Every line containing the string "analyzing" is to be copied from the records.

Plain-text document sources:
►
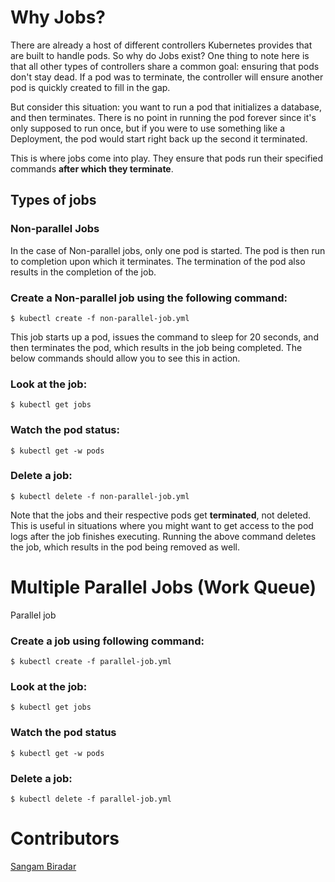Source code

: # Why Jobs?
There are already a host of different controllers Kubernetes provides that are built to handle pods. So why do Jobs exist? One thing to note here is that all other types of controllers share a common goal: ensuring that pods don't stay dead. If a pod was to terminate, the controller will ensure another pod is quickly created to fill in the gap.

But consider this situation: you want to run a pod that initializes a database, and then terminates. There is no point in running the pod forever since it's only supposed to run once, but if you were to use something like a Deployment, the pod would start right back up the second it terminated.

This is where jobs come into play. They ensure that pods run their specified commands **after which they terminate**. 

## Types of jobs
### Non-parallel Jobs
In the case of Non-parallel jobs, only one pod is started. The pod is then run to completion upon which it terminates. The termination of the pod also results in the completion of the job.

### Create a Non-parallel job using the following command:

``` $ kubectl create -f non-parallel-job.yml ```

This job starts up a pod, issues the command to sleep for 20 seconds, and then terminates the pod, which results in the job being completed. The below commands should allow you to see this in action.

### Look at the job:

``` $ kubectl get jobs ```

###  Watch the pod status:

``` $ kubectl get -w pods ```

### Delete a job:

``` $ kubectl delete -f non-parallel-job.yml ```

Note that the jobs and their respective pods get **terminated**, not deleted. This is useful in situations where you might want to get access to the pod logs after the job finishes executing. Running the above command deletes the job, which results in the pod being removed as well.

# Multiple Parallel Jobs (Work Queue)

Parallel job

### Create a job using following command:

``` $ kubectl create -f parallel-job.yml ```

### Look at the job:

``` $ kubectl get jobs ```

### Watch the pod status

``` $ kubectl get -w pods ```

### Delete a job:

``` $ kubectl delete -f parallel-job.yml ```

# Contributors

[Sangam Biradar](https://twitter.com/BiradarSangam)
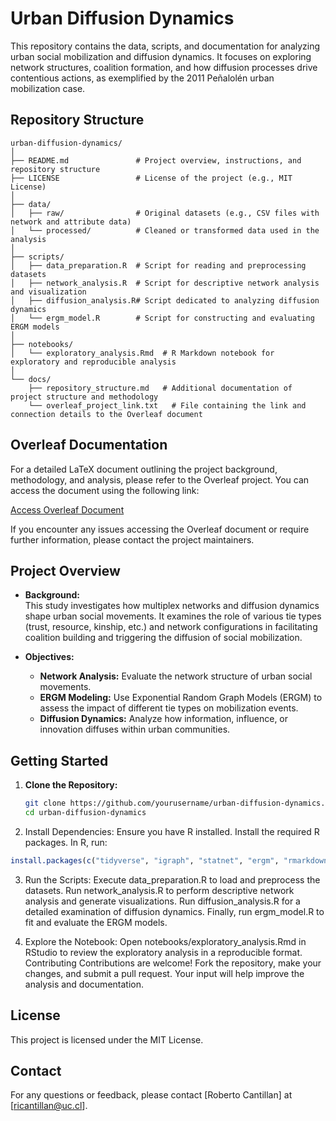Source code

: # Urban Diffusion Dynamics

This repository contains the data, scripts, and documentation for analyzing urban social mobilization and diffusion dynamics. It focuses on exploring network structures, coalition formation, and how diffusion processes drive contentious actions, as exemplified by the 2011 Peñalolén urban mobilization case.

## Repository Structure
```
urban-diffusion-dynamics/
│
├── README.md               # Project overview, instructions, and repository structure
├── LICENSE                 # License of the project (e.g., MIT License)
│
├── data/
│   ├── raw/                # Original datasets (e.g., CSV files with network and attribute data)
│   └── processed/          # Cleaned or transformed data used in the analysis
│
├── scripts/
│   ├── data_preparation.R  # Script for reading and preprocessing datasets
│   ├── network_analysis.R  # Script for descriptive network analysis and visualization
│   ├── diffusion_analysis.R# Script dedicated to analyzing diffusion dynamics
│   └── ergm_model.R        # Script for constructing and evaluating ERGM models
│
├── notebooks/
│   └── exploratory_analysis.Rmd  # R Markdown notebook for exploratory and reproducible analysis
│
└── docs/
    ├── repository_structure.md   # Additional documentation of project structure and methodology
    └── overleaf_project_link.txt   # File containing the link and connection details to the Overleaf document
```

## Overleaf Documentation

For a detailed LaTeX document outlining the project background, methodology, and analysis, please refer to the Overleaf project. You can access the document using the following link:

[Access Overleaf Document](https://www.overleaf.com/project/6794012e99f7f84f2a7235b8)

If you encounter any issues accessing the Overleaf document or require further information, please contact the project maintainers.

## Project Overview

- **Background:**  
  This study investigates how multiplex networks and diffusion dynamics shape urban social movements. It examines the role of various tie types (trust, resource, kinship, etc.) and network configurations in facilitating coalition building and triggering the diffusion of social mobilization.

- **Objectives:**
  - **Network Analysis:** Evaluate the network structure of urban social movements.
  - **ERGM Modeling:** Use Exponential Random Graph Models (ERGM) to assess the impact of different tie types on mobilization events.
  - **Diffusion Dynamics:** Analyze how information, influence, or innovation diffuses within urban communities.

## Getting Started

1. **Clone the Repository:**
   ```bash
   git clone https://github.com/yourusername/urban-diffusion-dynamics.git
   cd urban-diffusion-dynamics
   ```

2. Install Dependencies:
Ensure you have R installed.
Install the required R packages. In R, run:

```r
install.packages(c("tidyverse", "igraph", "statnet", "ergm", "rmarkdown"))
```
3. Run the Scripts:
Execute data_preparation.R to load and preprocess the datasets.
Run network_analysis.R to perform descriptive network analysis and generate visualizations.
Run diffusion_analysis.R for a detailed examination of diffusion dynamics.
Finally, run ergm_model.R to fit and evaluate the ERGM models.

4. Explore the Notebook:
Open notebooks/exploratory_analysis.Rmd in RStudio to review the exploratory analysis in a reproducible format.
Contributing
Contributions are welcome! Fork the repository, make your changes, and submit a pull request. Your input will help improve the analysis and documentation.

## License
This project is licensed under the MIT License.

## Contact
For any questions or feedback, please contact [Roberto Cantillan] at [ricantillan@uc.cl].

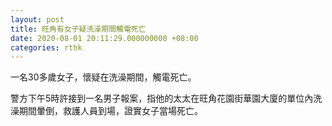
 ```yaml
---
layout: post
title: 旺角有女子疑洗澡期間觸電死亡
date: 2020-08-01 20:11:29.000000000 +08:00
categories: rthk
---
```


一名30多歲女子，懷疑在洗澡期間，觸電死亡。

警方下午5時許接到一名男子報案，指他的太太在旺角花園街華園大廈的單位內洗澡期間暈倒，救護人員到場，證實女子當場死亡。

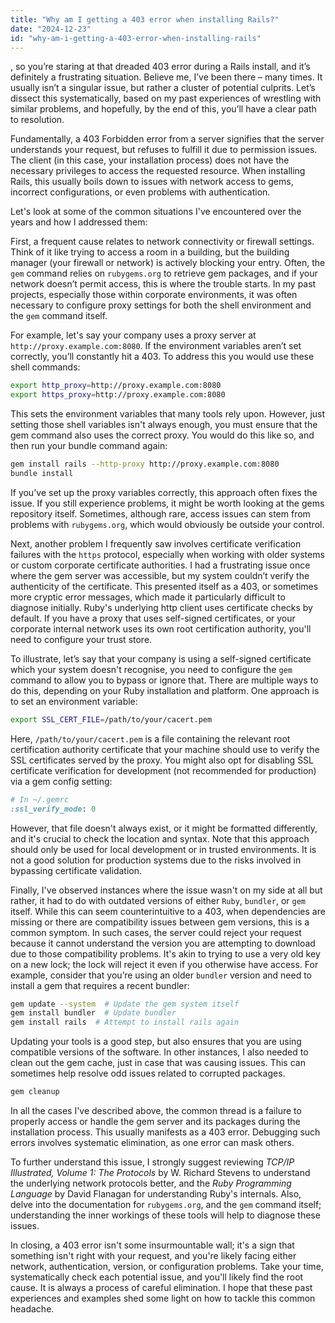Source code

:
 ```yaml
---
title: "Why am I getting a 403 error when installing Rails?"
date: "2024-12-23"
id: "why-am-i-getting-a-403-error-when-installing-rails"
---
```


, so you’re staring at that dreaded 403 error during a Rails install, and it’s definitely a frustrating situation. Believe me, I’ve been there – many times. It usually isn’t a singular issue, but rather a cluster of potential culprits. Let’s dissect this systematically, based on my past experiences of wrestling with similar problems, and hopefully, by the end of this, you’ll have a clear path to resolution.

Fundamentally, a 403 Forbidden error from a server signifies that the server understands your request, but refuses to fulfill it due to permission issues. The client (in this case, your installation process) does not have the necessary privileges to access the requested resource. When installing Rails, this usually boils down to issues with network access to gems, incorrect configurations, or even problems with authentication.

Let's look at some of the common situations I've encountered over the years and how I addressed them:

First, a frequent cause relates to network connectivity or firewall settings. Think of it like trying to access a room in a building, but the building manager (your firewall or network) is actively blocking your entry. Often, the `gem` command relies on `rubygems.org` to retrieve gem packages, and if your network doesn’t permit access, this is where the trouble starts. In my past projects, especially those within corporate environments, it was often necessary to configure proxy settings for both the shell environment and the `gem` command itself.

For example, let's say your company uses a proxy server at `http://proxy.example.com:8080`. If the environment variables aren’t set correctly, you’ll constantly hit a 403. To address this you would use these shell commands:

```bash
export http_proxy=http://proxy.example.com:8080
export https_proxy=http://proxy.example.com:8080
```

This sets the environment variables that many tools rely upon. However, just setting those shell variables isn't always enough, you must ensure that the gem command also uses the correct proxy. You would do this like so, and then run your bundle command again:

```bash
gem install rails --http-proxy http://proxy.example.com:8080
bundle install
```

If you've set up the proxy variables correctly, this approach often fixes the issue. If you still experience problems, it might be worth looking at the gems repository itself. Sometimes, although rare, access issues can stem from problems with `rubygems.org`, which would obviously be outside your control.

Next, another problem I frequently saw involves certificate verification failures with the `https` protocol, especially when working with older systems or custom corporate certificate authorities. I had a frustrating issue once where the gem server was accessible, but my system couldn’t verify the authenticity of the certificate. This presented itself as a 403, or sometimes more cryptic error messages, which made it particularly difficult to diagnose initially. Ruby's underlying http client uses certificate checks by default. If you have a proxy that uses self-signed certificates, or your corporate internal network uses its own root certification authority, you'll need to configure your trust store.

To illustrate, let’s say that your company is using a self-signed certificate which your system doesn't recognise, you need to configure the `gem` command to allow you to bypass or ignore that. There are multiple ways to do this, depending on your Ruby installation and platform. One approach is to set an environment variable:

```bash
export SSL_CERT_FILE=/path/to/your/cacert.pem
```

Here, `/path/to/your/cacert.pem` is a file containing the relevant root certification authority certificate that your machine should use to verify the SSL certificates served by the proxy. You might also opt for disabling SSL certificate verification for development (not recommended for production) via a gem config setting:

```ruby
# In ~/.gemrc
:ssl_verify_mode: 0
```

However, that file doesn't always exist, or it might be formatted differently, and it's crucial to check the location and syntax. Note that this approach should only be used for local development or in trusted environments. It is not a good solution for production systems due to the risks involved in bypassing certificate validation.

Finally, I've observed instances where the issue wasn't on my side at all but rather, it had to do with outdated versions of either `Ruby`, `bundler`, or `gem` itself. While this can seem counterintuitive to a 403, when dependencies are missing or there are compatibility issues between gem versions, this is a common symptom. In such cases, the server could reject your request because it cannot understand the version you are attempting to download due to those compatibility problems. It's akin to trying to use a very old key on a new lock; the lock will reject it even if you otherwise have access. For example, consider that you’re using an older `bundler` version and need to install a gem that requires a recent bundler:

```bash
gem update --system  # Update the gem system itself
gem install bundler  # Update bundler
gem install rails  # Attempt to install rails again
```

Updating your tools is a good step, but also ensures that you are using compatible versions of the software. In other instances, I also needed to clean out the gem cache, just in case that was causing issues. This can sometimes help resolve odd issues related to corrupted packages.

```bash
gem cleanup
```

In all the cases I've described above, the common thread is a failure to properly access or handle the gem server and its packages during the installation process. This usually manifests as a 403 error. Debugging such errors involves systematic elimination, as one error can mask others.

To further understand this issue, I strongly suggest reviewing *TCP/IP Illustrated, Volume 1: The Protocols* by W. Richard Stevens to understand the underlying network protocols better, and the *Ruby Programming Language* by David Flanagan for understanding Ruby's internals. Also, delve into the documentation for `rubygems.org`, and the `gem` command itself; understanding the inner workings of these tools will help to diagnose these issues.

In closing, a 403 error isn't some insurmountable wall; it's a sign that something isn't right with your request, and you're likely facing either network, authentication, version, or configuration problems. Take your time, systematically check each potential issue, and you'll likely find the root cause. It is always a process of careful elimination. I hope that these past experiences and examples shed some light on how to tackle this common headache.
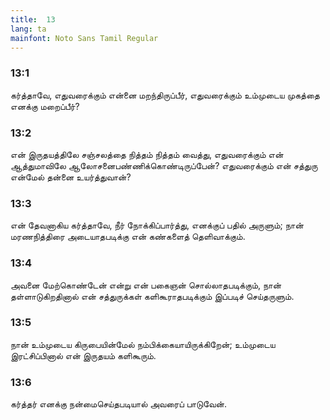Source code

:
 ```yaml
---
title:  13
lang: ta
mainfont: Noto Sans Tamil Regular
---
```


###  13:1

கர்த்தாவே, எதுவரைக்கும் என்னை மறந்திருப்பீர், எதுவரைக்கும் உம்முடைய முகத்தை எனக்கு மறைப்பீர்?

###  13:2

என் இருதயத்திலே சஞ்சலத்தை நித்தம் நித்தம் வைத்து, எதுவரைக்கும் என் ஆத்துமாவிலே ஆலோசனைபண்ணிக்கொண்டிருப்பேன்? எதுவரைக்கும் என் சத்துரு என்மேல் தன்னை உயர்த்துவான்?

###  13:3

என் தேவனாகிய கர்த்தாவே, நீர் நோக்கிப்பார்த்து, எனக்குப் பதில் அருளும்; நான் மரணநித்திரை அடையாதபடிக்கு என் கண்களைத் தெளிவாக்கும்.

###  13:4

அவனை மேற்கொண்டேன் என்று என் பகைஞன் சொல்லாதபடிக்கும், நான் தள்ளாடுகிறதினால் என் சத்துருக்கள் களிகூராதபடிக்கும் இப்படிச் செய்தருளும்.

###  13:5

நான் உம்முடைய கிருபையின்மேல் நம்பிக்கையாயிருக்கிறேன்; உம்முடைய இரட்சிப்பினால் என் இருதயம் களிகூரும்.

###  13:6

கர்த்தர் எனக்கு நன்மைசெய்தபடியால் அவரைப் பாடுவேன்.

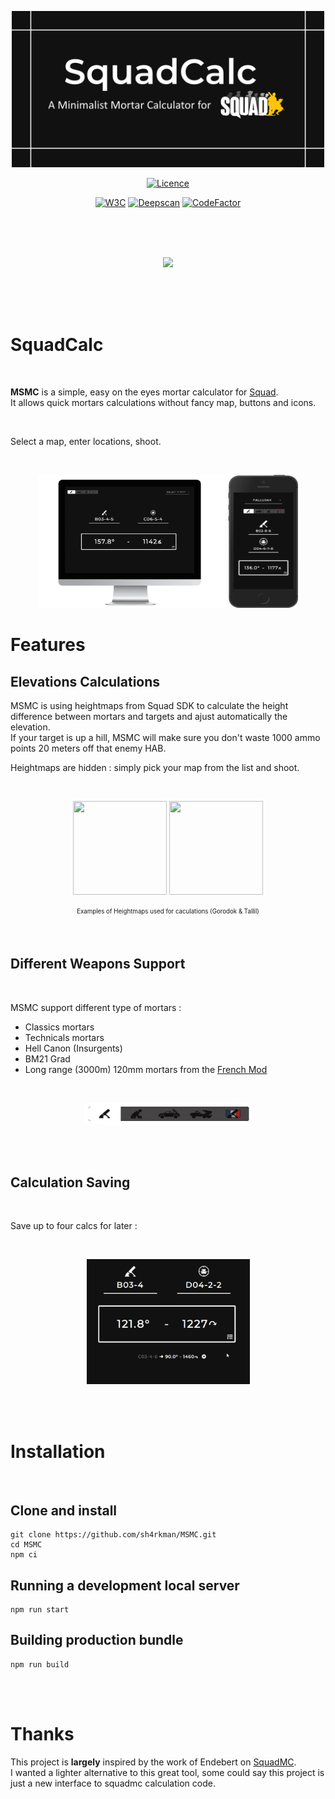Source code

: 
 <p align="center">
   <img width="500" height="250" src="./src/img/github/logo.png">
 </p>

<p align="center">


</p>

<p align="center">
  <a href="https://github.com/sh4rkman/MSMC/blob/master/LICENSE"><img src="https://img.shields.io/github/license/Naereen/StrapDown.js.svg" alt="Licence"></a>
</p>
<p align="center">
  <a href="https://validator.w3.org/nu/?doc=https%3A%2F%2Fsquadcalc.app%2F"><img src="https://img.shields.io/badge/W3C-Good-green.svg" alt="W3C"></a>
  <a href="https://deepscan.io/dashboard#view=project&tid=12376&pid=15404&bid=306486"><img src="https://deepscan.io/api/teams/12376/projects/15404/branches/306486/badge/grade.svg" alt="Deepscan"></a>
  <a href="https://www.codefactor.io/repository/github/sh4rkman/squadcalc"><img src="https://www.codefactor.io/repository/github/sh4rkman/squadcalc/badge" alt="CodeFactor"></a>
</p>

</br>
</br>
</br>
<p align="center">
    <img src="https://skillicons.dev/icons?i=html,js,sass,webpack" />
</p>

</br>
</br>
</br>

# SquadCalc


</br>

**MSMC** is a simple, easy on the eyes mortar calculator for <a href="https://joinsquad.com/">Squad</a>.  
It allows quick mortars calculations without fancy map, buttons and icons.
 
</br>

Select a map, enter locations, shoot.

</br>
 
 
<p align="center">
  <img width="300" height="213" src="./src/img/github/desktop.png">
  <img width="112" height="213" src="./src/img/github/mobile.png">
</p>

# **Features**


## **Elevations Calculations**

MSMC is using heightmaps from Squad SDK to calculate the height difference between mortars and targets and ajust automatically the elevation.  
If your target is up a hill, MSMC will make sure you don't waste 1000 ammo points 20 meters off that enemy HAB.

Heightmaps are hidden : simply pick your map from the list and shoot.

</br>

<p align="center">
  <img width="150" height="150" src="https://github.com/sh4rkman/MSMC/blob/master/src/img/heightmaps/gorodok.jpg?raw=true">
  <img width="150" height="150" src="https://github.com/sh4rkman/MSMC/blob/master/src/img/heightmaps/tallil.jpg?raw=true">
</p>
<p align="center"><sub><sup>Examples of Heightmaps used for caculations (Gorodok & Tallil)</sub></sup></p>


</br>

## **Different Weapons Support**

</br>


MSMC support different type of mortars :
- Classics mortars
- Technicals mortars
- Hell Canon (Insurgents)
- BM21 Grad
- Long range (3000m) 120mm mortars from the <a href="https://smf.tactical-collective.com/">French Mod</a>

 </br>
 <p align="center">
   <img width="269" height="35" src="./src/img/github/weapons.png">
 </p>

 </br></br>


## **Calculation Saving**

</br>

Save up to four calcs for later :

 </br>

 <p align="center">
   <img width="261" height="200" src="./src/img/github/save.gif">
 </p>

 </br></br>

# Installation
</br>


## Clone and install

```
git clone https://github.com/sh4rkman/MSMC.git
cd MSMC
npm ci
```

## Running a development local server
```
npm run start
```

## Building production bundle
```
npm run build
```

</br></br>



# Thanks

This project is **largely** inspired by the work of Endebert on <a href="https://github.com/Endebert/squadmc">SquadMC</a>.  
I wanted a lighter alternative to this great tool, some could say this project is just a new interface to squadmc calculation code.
◄
**SOLUTION**
This repository contains the data, scripts, and documentation for analyzing urban social mobilization and diffusion dynamics. It focuses on exploring network structures, coalition formation, and how diffusion processes drive contentious actions, as exemplified by the 2011 Peñalolén urban mobilization case.
│   ├── diffusion_analysis.R# Script dedicated to analyzing diffusion dynamics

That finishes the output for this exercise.